2. Mr. T. V. Muthukrishna Aiyar, who appeared for the plaintiff-respondent, advanced in a very able manner three sets of arguments in reply to the appellant's above contentions. One argument was founded on the consideration that the suit brought under Order XXI, Rule 63, is of such a peculiar nature that it can be brought only against the successful claimant in the claim petition, and that the successful claimant's alienees ought not to be made defendants as the cause of action vested in the unsuccessful decree-holder against the successful claimant personally. I am, however, unable to accept this argument. The order on the claim petition is connected with rights in immoveable property (the decree-holder claiming a right to attach it and the claimant putting forward a right in himself in the property which entitles him to have it released). Hence the suit is not concerned merely with personal rights and personal liabilities. Coming next to the second argument of Mr. T. V. Muthukrishna Aiyar, if I understood him aright, his contention might be stated thus: Though by the order on the claim petition, the attached property was released in favour of the claimant, it was not a final release. The effect of the release might be nullified if the decree-holder's suit brought within one year after the release order was successful. Hence as regards the validity of alienation between the date of the claim petition order and the date of the suit brought to set aside that order, the attachment must be deemed to be subsisting. If the attachment is in essence subsisting, Section 64 of the Civil Procedure Code, old Section 276, enacts that alienations of property under a subsisting attachment shall be void as against all claims enforceable under the attachment. The' alienation to the 3rd defendant by the 1st defendant is, therefore, void The 3rd defendant is, therefore, not a necessary party.
3. I think that this argument also cannot be accepted, as Section 64 clearly contemplates alienations by the judgment-debtor and not by a successful claimant as pointed out by the appellant's learned Vakil, Mr. K. R. Subramanya Sastriar. Mr. Muthukrishna Aiyar quoted before us passages from several decisions passed by the High Courts to support the above two contentions, (l)that the suit brought under Section 283 is a sort of personal suit and (2) that the release of the attached property in favour of a claimant is not a final release. I do not think it necessary to refer to the decisions in detail. The second contention is, though correct, irrelevant to this case. As regards the first contention, loose general expressions found in judgments ought to be read in the light of the facts and circumstances of the particular cases in which the decisions were given and, so reading the passages relied upon, I cannot hold that they support the contention that the order on a claim petition is merely an affair between the parties in their personal capacities unconnected with rights to or over property.
4. The third argument of Mr. T.V. Muthukrishna Aiyar might be thus stated: The-suit brought under Order XXI, Rule 63, is a mere continuation of the proceedings in the claim petition.
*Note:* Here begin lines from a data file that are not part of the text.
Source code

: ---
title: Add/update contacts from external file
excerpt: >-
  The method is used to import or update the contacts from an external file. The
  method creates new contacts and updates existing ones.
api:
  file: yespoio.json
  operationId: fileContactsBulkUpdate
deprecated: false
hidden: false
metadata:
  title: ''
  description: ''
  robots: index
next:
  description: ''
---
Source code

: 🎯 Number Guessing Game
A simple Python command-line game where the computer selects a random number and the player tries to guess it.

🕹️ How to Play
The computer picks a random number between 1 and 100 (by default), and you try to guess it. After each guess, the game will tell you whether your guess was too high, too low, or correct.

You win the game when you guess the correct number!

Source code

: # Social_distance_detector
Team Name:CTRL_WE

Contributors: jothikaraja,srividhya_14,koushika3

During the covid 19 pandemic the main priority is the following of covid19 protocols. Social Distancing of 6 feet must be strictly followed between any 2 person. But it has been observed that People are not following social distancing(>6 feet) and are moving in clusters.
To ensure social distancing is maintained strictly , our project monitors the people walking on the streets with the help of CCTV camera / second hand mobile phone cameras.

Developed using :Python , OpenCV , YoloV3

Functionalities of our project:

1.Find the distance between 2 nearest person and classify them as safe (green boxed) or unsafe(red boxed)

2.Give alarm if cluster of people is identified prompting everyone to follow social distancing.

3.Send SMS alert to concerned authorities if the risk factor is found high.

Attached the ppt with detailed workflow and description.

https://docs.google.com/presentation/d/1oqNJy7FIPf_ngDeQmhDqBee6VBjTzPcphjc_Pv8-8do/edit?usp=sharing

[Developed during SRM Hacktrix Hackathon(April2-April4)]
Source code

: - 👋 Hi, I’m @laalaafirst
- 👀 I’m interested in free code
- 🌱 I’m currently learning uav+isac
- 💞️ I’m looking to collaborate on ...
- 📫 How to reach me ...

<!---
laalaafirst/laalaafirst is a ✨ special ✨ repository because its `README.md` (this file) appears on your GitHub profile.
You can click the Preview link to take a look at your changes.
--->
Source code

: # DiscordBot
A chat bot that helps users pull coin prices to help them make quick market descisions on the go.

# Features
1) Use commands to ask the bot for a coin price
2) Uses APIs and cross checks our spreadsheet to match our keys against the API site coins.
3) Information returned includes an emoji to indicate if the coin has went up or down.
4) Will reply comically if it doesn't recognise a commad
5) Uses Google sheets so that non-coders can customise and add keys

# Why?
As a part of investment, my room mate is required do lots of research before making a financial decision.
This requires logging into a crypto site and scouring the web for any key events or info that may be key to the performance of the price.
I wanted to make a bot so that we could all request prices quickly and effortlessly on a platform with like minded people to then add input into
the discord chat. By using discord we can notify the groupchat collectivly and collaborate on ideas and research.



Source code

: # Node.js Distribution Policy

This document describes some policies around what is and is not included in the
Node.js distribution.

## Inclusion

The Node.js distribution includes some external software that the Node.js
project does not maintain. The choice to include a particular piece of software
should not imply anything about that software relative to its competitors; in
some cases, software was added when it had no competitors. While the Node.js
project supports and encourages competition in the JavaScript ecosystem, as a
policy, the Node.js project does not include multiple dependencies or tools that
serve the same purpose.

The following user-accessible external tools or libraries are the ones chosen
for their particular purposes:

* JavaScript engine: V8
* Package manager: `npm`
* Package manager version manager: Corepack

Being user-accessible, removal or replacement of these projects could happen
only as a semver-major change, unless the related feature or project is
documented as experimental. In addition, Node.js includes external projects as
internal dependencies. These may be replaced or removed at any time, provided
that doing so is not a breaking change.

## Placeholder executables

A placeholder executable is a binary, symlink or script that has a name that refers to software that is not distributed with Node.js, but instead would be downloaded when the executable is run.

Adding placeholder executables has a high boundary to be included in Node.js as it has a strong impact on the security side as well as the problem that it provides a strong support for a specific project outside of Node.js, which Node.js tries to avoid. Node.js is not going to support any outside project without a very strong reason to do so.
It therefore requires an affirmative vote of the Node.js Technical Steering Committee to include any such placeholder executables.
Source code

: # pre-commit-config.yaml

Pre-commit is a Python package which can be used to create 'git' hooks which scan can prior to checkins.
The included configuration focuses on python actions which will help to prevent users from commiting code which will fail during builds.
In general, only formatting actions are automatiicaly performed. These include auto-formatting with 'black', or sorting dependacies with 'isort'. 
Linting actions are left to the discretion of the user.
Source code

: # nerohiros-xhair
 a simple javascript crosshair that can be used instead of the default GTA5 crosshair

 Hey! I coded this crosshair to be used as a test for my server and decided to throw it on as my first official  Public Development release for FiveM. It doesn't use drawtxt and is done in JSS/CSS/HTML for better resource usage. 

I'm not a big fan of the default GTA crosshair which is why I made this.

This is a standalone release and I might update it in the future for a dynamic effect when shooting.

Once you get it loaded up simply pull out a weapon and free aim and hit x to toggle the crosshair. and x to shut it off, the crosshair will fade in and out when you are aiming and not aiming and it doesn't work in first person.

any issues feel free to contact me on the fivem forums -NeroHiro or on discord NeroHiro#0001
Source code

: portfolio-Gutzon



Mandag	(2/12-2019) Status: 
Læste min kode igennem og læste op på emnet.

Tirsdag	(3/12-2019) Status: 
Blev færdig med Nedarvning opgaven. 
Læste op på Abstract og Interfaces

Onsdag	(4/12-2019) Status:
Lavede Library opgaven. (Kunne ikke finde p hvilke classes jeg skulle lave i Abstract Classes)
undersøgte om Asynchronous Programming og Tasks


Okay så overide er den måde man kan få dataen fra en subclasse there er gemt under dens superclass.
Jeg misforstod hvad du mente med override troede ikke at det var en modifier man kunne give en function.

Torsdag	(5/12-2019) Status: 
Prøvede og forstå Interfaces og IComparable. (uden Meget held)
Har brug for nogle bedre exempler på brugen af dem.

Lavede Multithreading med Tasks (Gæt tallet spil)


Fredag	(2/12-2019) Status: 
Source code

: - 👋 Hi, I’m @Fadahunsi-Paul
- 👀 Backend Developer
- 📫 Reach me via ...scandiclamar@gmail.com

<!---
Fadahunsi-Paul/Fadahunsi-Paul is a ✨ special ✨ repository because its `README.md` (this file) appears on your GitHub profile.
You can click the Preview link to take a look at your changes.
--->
As such, all alienations during the continuance of the proceedings originated by the claim petition till the disposal of the suit brought to set aside the claim petition order are alienations pendente lite and are affected by the doctrine of lis pendens formulated in Section 52 of the Transfer of Property Act. If so, the alienation to the 3rd defendant by the 1st defendant was an alienation pendente lite and the 3rd defendant as such alienee Was not a necessary party to the suit. He might be male a party defendant as an act of grace by the Court in order that he might be allowed to protect his interest; but as he is not a necessary party, he cannot raise the question of limitation based on the fact that he was made a party after the period of limitation had expired; in other words, he cannot take advantage of the provision contained in Section 22 Clause (1) of the Limitation Act. If, through the doctrine of lis pendens, a decree passed against the 1st defendant will be binding upon the 3rd defendant, the 3rd defendant is, of course not a necssary party.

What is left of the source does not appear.